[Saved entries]
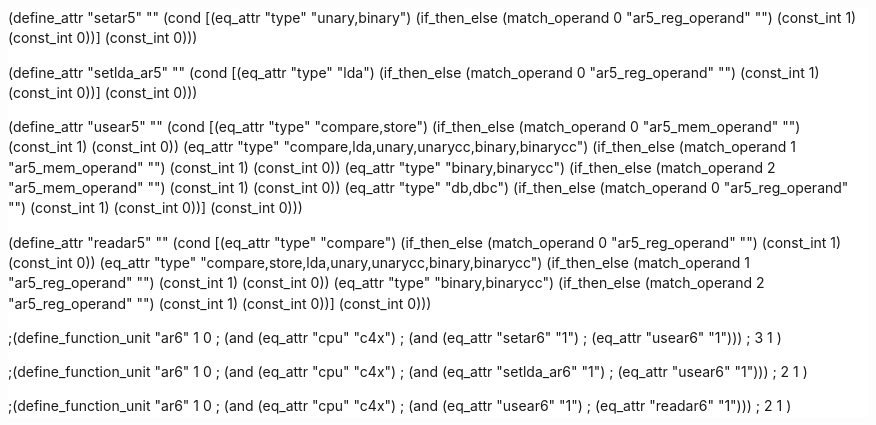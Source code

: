 (define_attr "setar5" ""
       (cond [(eq_attr "type" "unary,binary")
                       (if_then_else (match_operand 0 "ar5_reg_operand" "")
                                     (const_int 1) (const_int 0))]
             (const_int 0)))

(define_attr "setlda_ar5" ""
       (cond [(eq_attr "type" "lda")
                       (if_then_else (match_operand 0 "ar5_reg_operand" "")
                                     (const_int 1) (const_int 0))]
             (const_int 0)))

(define_attr "usear5" ""
       (cond [(eq_attr "type" "compare,store")
                       (if_then_else (match_operand 0 "ar5_mem_operand" "")
                                     (const_int 1) (const_int 0))
              (eq_attr "type" "compare,lda,unary,unarycc,binary,binarycc")
                       (if_then_else (match_operand 1 "ar5_mem_operand" "")
                                     (const_int 1) (const_int 0))
              (eq_attr "type" "binary,binarycc")
                       (if_then_else (match_operand 2 "ar5_mem_operand" "")
                                     (const_int 1) (const_int 0))
              (eq_attr "type" "db,dbc")
                       (if_then_else (match_operand 0 "ar5_reg_operand" "")
                                     (const_int 1) (const_int 0))]
             (const_int 0)))

(define_attr "readar5" ""
       (cond [(eq_attr "type" "compare")
                       (if_then_else (match_operand 0 "ar5_reg_operand" "")
                                     (const_int 1) (const_int 0))
              (eq_attr "type" "compare,store,lda,unary,unarycc,binary,binarycc")
                       (if_then_else (match_operand 1 "ar5_reg_operand" "")
                                     (const_int 1) (const_int 0))
              (eq_attr "type" "binary,binarycc")
                       (if_then_else (match_operand 2 "ar5_reg_operand" "")
                                     (const_int 1) (const_int 0))]
             (const_int 0)))

;(define_function_unit "ar6" 1 0
;       (and (eq_attr "cpu" "c4x")
;            (and (eq_attr "setar6" "1")
;                 (eq_attr "usear6" "1")))
;       3 1 )

;(define_function_unit "ar6" 1 0
;       (and (eq_attr "cpu" "c4x")
;            (and (eq_attr "setlda_ar6" "1")
;                 (eq_attr "usear6" "1")))
;       2 1 )

;(define_function_unit "ar6" 1 0
;       (and (eq_attr "cpu" "c4x")
;            (and (eq_attr "usear6" "1")
;                 (eq_attr "readar6" "1")))
;       2 1 )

## Exercise description
Exactly how many lines of the records above contain "type"? Please state only the number.

## Expected answer
9